### WORK TO BE COMPLETED
From the records below, transcribe only the lines running from the one with "26 [유닉스]유닉스 전문가용" through the one with "34 [쿠쿠](혜택가 20.9만원)". Keep both of those end lines.

### PROVIDED MATERIAL
━━━━━━━━━━━━━━━━━━━━
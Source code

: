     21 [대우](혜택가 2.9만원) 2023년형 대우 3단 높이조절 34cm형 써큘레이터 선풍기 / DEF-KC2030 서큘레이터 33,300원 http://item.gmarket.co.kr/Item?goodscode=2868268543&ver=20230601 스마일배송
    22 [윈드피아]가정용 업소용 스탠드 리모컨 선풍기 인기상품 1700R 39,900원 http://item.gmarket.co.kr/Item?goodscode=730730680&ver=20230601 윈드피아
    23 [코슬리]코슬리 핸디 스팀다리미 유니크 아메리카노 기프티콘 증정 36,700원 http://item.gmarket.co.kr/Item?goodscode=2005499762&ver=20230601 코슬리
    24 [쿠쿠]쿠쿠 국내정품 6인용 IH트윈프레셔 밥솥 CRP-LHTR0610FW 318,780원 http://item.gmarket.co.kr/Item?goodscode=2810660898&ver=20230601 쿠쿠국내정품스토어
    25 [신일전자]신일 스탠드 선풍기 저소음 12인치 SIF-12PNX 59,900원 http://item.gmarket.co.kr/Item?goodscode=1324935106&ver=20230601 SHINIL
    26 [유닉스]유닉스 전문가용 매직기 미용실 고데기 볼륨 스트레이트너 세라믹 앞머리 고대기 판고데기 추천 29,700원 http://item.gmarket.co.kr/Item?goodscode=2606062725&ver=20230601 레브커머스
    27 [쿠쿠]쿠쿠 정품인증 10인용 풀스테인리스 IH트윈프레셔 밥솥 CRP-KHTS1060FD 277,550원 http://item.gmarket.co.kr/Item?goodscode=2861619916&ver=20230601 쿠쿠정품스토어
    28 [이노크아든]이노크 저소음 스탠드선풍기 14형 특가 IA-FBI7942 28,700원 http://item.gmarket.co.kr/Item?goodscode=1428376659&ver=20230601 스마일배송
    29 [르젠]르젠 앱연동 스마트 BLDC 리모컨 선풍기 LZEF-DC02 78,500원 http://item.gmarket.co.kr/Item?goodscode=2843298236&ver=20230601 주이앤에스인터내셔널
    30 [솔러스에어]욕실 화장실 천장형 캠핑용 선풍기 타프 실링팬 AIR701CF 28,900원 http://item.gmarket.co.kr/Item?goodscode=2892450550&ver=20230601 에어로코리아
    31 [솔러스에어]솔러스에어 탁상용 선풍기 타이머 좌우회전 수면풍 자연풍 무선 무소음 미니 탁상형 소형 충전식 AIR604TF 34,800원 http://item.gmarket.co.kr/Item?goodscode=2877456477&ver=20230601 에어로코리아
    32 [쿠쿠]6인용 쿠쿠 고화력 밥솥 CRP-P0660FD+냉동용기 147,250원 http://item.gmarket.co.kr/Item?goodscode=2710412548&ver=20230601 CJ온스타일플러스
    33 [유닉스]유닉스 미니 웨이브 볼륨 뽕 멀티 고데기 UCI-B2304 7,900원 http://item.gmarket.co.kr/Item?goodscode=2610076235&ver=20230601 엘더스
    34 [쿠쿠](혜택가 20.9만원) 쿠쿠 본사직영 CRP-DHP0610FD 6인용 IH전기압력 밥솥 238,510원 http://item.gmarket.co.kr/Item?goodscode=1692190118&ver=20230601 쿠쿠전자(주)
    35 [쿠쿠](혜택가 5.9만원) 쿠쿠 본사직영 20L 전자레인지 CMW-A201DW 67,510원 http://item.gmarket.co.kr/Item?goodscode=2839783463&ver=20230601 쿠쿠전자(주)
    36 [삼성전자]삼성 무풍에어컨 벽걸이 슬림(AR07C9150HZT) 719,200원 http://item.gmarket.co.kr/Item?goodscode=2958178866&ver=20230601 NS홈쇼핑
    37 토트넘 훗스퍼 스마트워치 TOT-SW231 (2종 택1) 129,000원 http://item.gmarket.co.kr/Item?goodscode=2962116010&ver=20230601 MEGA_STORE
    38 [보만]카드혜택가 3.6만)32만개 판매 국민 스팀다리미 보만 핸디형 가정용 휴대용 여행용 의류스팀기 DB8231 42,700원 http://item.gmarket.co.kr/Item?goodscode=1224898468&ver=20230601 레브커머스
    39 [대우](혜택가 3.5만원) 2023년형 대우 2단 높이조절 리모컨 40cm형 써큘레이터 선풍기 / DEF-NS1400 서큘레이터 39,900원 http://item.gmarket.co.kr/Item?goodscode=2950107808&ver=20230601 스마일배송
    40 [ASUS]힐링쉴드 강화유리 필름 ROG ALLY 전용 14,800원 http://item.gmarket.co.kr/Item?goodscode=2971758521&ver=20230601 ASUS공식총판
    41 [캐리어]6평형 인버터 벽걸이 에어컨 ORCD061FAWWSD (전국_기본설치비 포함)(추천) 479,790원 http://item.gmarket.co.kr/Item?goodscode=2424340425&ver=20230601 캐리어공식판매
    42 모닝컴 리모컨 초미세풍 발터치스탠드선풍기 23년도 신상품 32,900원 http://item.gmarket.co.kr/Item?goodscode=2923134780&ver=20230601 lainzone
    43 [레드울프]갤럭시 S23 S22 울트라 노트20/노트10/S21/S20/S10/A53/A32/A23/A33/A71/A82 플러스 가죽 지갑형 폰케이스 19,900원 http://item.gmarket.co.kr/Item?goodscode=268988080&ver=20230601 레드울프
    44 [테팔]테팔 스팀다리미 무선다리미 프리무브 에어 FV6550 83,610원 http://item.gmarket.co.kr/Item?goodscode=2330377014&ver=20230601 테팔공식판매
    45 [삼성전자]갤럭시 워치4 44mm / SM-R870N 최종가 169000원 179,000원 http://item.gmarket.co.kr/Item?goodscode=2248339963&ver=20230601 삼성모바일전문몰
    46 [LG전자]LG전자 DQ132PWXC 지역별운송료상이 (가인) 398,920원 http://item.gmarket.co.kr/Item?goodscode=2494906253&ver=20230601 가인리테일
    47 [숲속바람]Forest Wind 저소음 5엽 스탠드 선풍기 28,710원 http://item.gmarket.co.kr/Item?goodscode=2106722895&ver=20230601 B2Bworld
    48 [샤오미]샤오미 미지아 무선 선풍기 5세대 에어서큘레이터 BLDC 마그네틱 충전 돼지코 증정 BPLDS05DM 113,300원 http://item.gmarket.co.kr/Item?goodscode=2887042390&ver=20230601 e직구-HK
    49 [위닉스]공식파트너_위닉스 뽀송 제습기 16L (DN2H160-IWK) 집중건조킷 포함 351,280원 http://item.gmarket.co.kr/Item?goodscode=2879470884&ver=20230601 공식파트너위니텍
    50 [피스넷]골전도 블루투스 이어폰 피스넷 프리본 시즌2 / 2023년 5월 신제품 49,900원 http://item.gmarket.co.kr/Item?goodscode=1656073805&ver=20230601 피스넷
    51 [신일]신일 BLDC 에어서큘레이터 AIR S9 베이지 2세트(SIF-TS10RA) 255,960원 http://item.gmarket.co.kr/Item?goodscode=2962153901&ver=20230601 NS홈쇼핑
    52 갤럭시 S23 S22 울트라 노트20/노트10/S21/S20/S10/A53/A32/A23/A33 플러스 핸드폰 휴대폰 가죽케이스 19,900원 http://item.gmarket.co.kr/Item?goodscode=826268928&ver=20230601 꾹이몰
━━━━━━━━━━━━━━━━━━━━
### SOLUTION FOR THIS PROBLEM
    26 [유닉스]유닉스 전문가용 매직기 미용실 고데기 볼륨 스트레이트너 세라믹 앞머리 고대기 판고데기 추천 29,700원 http://item.gmarket.co.kr/Item?goodscode=2606062725&ver=20230601 레브커머스
    27 [쿠쿠]쿠쿠 정품인증 10인용 풀스테인리스 IH트윈프레셔 밥솥 CRP-KHTS1060FD 277,550원 http://item.gmarket.co.kr/Item?goodscode=2861619916&ver=20230601 쿠쿠정품스토어
    28 [이노크아든]이노크 저소음 스탠드선풍기 14형 특가 IA-FBI7942 28,700원 http://item.gmarket.co.kr/Item?goodscode=1428376659&ver=20230601 스마일배송
    29 [르젠]르젠 앱연동 스마트 BLDC 리모컨 선풍기 LZEF-DC02 78,500원 http://item.gmarket.co.kr/Item?goodscode=2843298236&ver=20230601 주이앤에스인터내셔널
    30 [솔러스에어]욕실 화장실 천장형 캠핑용 선풍기 타프 실링팬 AIR701CF 28,900원 http://item.gmarket.co.kr/Item?goodscode=2892450550&ver=20230601 에어로코리아
    31 [솔러스에어]솔러스에어 탁상용 선풍기 타이머 좌우회전 수면풍 자연풍 무선 무소음 미니 탁상형 소형 충전식 AIR604TF 34,800원 http://item.gmarket.co.kr/Item?goodscode=2877456477&ver=20230601 에어로코리아
    32 [쿠쿠]6인용 쿠쿠 고화력 밥솥 CRP-P0660FD+냉동용기 147,250원 http://item.gmarket.co.kr/Item?goodscode=2710412548&ver=20230601 CJ온스타일플러스
    33 [유닉스]유닉스 미니 웨이브 볼륨 뽕 멀티 고데기 UCI-B2304 7,900원 http://item.gmarket.co.kr/Item?goodscode=2610076235&ver=20230601 엘더스
    34 [쿠쿠](혜택가 20.9만원) 쿠쿠 본사직영 CRP-DHP0610FD 6인용 IH전기압력 밥솥 238,510원 http://item.gmarket.co.kr/Item?goodscode=1692190118&ver=20230601 쿠쿠전자(주)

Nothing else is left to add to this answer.